Job two was to thin out the pines. They were growing shoulder to shoulder, about six to eight feet high, packed in so tightly that they were destined to shoot up to incredible heights without actually producing any pinecones, which is what the squirrels need. Therefore, for the good of healthy trees and feeding the squirrels, it was necessary to cut down a lot of the pine trees so the ones left were spaced out about two arm-spans apart. It hurt my soul to cut the first one. Even for the greater good, it felt so wrong to chop off a healthy young pine. But like everything, it got easier with practice and soon I was cutting them down without even thinking. It does help, I suppose, that a lot of them were nothing more than stems not much thicker than my thumb, in amongst the undergrowth where you can’t really see that it’s a pine tree. We had two bonfires going, to dispose of all the vegetation, bonfires strictly controlled by the volunteers because Brownsea Island is an absolute tinderbox and the last thing we want is for the whole thing to burn down.
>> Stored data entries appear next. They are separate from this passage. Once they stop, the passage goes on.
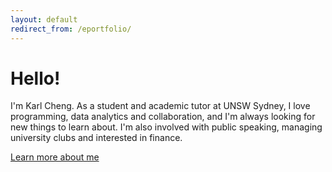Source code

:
 ```yaml
---
layout: default
redirect_from: /eportfolio/
---
```


<div class="jumbotron">
  <h1>Hello!</h1>
  <p class="lead">
    I'm Karl Cheng. As a student and academic tutor at UNSW Sydney, I love programming, data analytics and collaboration,
    and I'm always looking for new things to learn about.
    I'm also involved with public speaking, managing university clubs and interested in finance.
  </p>
  <p><a class="btn btn-lg btn-success" href="{{ site.baseurl }}/about.html" role="button">Learn more about me</a></p>
</div>
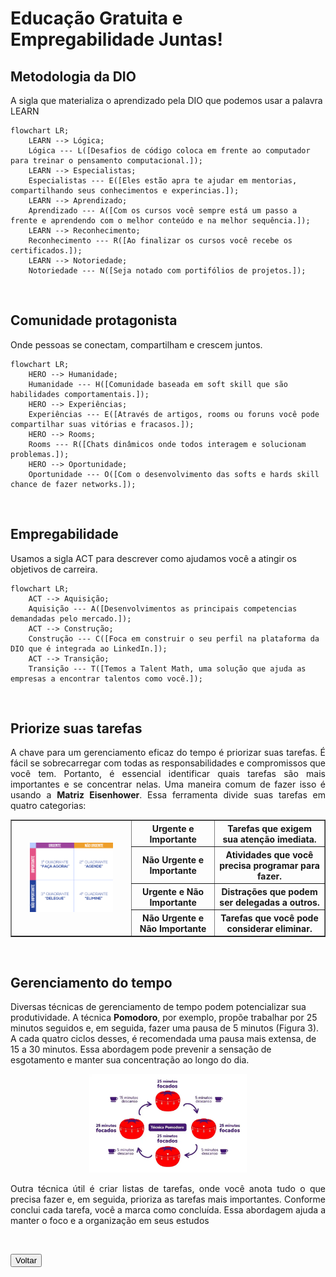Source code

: # Educação Gratuita e Empregabilidade Juntas!

## Metodologia da DIO <!--About DIO methodology / Sobre metodologia da DIO-->
<p>A sigla que materializa o aprendizado pela DIO que podemos usar a palavra LEARN</p>

```mermaid
flowchart LR;
    LEARN --> Lógica;
    Lógica --- L([Desafios de código coloca em frente ao computador para treinar o pensamento computacional.]);
    LEARN --> Especialistas;
    Especialistas --- E([Eles estão apra te ajudar em mentorias, compartilhando seus conhecimentos e experincias.]);
    LEARN --> Aprendizado;
    Aprendizado --- A([Com os cursos você sempre está um passo a frente e aprendendo com o melhor conteúdo e na melhor sequência.]);
    LEARN --> Reconhecimento;
    Reconhecimento --- R([Ao finalizar os cursos você recebe os certificados.]);
    LEARN --> Notoriedade;
    Notoriedade --- N([Seja notado com portifólios de projetos.]);
```
<br>

## Comunidade protagonista <!--About protagonist community / Sobre comunidade protagonista-->
<p>Onde pessoas se conectam, compartilham e crescem juntos.</p>

```mermaid
flowchart LR;
    HERO --> Humanidade;
    Humanidade --- H([Comunidade baseada em soft skill que são habilidades comportamentais.]);
    HERO --> Experiências;
    Experiências --- E([Através de artigos, rooms ou foruns você pode compartilhar suas vitórias e fracasos.]);
    HERO --> Rooms;
    Rooms --- R([Chats dinâmicos onde todos interagem e solucionam problemas.]);
    HERO --> Oportunidade;
    Oportunidade --- O([Com o desenvolvimento das softs e hards skill chance de fazer networks.]);
```
<br>

## Empregabilidade <!--About employability  / Sobre empregabilidade-->
<p>Usamos a sigla ACT para descrever como ajudamos você a atingir os objetivos de carreira.</p>

```mermaid
flowchart LR;
    ACT --> Aquisição;
    Aquisição --- A([Desenvolvimentos as principais competencias demandadas pelo mercado.]);
    ACT --> Construção;
    Construção --- C([Foca em construir o seu perfil na plataforma da DIO que é integrada ao LinkedIn.]);
    ACT --> Transição;
    Transição --- T([Temos a Talent Math, uma solução que ajuda as empresas a encontrar talentos como você.]);
```
<br>

## Priorize suas tarefas <!--About prioritize your tasks / Sobre priorize suas tarefas-->
<div>
    <p align="justify">A chave para um gerenciamento eficaz do tempo é priorizar suas tarefas. É fácil se sobrecarregar com todas as responsabilidades e compromissos que você tem. Portanto, é essencial identificar quais tarefas são mais importantes e se concentrar nelas. Uma maneira comum de fazer isso é usando a <strong>Matriz Eisenhower</strong>. Essa ferramenta divide suas tarefas em quatro categorias: </p>
    <table border="1">
        <tbody>
            <tr>
                <th rowspan="4"><img src="../img/01. Matriz Eisenhower.jpg" width="75%;"></th>
                <th>Urgente e Importante</th>
                <th>Tarefas que exigem sua atenção imediata.</th>
            </tr>
            <tr>
                <th>Não Urgente e Importante</th>
                <th>Atividades que você precisa programar para fazer.</th>
            </tr>
            <tr>
                <th>Urgente e Não Importante</th>
                <th>Distrações que podem ser delegadas a outros.</th>
            </tr>
            <tr>
                <th>Não Urgente e Não Importante</th>
                <th>Tarefas que você pode considerar eliminar.</th>
            </tr>
        </tbody>
    </table>
</div>
<br>

## Gerenciamento do tempo <!--About time management / Sobre gerenciamento do tempo-->
<div>
    <p align="left">Diversas técnicas de gerenciamento de tempo podem potencializar sua produtividade. A técnica <strong>Pomodoro</strong>, por exemplo, propõe trabalhar por 25 minutos seguidos e, em seguida, fazer uma pausa de 5 minutos (Figura 3). A cada quatro ciclos desses, é recomendada uma pausa mais extensa, de 15 a 30 minutos. Essa abordagem pode prevenir a sensação de esgotamento e manter sua concentração ao longo do dia.</p>
    <p align="center"><img src="../img/02. Pomodoro.jpg" width="50%"></p>
    <p><p align="justify">Outra técnica útil é criar listas de tarefas, onde você anota tudo o que precisa fazer e, em seguida, prioriza as tarefas mais importantes. Conforme conclui cada tarefa, você a marca como concluída. Essa abordagem ajuda a manter o foco e a organização em seus estudos</p>
</div>
<br>

<a href="../README.md"><button>Voltar</button></a>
So this copse of trees packed in so tightly you couldn’t fight your way in was cleared incredibly by this hoard and I heard one of the wardens comment “It’s amazing how much you can do when you’ve got enough people.” Teenage girls, mostly, armed with bow saws and loppers, none of us with much previous copse-tending knowledge or skills, several girls who didn’t know what rhododendron was when they set out and we tore down those trees. I personally enjoyed the novelty of being given weapons and told to tear the place apart in the name of conservation.

brownsea1

This is how thick it was. I cut a path into the bushes to take out a rodi hidden inside it all. Yes, I’m in Senior Section uniform. We were told “camp uniform” which generally means either old uniform or unofficial clothing like your Foxlease polo shirt or Centenary top or at least something in approximately your Section’s colours. I’m a bit old for Senior Section but I’m still quite fond of my uniform and it’s still in a pretty decent state so I tend to wear it on camp. A leader in my district donated a couple of the old-style Senior Section zipped jackets a few years ago – they’re not as pretty as the new hoodies but they’re very handy for camp. As it happened, working in the sunshine cutting down trees was far too hot to actually wear it so it’s hung up on a tree somewhere, acting as both peg and also roadsign as the copse became unrecognisably thinned out.

5173-senior-section-jacket-size-18

brownsea2Here’s our bonfire and some of the woodpile.

I had only the one Ranger with me. She bivvied on Brownsea as a Guide on County camp many years ago but has never otherwise been, so we skipped off down to the Stone at lunchtime.

brownsea3

The Stone commemorates that first camp. It’s tradition to visit it and when we went over in Centenary year, a few new Guides made their Promise next to it. Down the hill is the campsite – or at least, the modern campsite. I have no idea where the original campsite is. There’s also the Baden-Powell Outdoor Centre next to it. The shop was closed but that’s ok, we’re camping here this summer so we’ll buy all the badges and woggles and mugs we want then. Things tend to have the Scout fleur-de-lys and the Guide trefoil and a little picture of the Stone on, if you were in any doubt as to the importance of the Stone, as you can see from the badge. This one is a few years old, to judge from the style of trefoil but it’s pretty much the one I’ve got on my blanket.

Brownsea_Island

So in conclusion, the partnerships between Brownsea Island, Scouting, Guiding and conservation remains strong and also it’s fun to be allowed to tear trees down. And also, my Rangers gets to count the day as one of her Look Wider Phase Ones – either Out of Doors or Community Action, I would think.

Actually, as a final final though, I discovered when I got home that my hands and forearms, the right one in particular, are covered in little red dots. It looks like some kind of rash – which I suppose it just about could be – but what it actually is is dozens of tiny puncture wounds from being repeatedly attacked by brambles. Thorns pricking me through my gardening gloves and getting my wrists between glove and sleeve.